See section 5 of our paper for a full proof.

To address the interesting structure that arises in the directed case, we observe that we can use a directed graph to simulate the desire of one vertex to actually cooperate with another. To see this for two colors, instead of adding an edge $(u,v)$ we add a proxy edge $u'$ and directed edges $(u,u'), (u',v)$. To be in equilibrium, the proxy has no choice but to anti-coordinate with $v$, and this will give $u$ more incentive to cooperate with $v$ by anti-cooperating with its proxy. This can be extended to $k$ colors by using an appropriately (acyclically) directed copy of $K_{k-1}$.

## Thoughts, and Future Work

While the results in this paper are nice, and I’m particularly proud that I came up with a novel NP-hardness reduction, it is unfortunate that the only results in this paper were hardness results. Because of the ubiquity of NP-hard problems, it’s far more impressive to have an algorithm which actually does something (approximate a good solution, do well under some relaxed assumption, do well in expectation with some randomness) than to prove something is NP-hard. To get an idea of the tone set by researchers, NP-hardness results are often called “negative” results (in the sense that they give a “no” answer to the question of whether there is an efficient algorithm) and finding an algorithm that does something is called a positive result. That being said the technique of using two separate vertices to represent a single literal in a reduction proof is a nice trick, and I have since used it in another research paper, so I’m happy with my work.

On the positive side, though, there is some interesting work to be done.

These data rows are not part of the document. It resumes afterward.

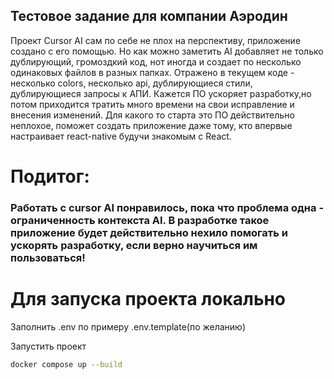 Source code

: ## Тестовое задание для компании Аэродин
Проект Cursor AI сам по себе не плох на перспективу, приложение создано с его помощью.
Но как можно заметить AI добавляет не только дублирующий, громоздкий код, нот иногда и создает по несколько одинаковых файлов в разных папках.
Отражено в текущем коде - несколько colors, несколько api, дублирующиеся стили, дублирующиеся запросы к АПИ. 
Кажется ПО ускоряет разработку,но потом приходится тратить много времени на свои исправление и внесения изменений. Для какого то старта это ПО действительно неплохое, поможет создать приложение даже тому, кто впервые настраивает react-native будучи знакомым с React.
# Подитог:
### Работать с cursor AI понравилось, пока что проблема одна - ограниченность контекста AI. В разработке такое приложение будет действительно нехило помогать и ускорять разработку, если верно научиться им пользоваться!


# Для запуска проекта локально

Заполнить .env по примеру .env.template(по желанию)

Запустить проект
```bash
docker compose up --build
```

We could look at varying types of payoff structures, where instead of a binary payoff it is a function of the colors involved (say, $|i - j|$. Another interesting direction is to consider distributed algorithms (where each player operates independently and in parallel) and see what kinds of approximations of the optimal payoff can be achieved in that setting. Yet another direction favored by a combinatorialist is to generalize the game to hypergraphs, which makes me wonder what type of payoff structure is appropriate (payoff of 1 for a rainbow edge? a non-monochromatic edge?). There is also some more work that can be done in inspecting the relationship between cooperation and anti-cooperation in the directed version. Though I don’t have any immediate open questions about it, it’s a very interesting phenomenon.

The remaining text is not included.